An understanding of a pair of pd operator $(\delta_1, \delta_2)$ allows for reversible change if $\delta_1\circ \delta_2$ is an appropriately typed identity function. A single $\delta$ is an irreversible change. For one example, reading from a true random number generator would be an irreversible program. Inside the realm of a computer, simply reading an input from outside of the computer is an irreversible program within the computer, because it cannot affect the unpressing of the key. Even though outside of the computer we may know the reverse state of the “no” is the question“are you sure” from “rm -rf /“, the computer cannot know that for sure with its own faculties. That is to say, you cannot either, even if you are inside the computer and has access to just the computer memories and interfaces.

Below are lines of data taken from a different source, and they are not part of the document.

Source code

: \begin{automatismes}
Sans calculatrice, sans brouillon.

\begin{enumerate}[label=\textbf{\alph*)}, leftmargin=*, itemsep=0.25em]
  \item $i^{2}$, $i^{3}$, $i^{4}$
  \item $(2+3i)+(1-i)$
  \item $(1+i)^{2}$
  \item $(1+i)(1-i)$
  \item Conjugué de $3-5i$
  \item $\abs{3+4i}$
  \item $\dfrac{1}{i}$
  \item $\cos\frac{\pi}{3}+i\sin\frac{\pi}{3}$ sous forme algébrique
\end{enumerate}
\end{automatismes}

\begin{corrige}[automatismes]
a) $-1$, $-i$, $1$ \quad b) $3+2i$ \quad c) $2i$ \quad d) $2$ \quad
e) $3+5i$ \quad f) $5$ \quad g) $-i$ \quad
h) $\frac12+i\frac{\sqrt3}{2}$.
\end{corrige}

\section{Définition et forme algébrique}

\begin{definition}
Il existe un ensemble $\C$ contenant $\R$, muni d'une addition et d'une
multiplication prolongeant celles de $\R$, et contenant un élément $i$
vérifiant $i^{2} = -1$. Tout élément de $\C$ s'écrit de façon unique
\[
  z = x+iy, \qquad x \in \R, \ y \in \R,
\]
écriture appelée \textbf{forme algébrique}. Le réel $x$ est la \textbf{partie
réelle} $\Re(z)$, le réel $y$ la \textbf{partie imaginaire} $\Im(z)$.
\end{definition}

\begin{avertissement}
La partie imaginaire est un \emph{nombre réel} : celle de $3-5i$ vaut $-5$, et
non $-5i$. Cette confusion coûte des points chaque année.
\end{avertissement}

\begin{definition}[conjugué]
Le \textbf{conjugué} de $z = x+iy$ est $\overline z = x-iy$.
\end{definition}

Invertible pairs are intuitive, such as $(sin(x),sin^{-1}(x))$ .

Our accessible realm of compute in an execution is therefore an accumulation of: (an initial state, irreversibly computed outputs, and the compute graph of reversible deltas) By modeling information this way, we can explicitly consider more general changes of states as well as give rise to a framework for understanding, interacting and developing software programs more effectively.

p.s. Btw, these ideas can be equally well expanded into operational and denotational semantics, each with their own idiosyncrasies.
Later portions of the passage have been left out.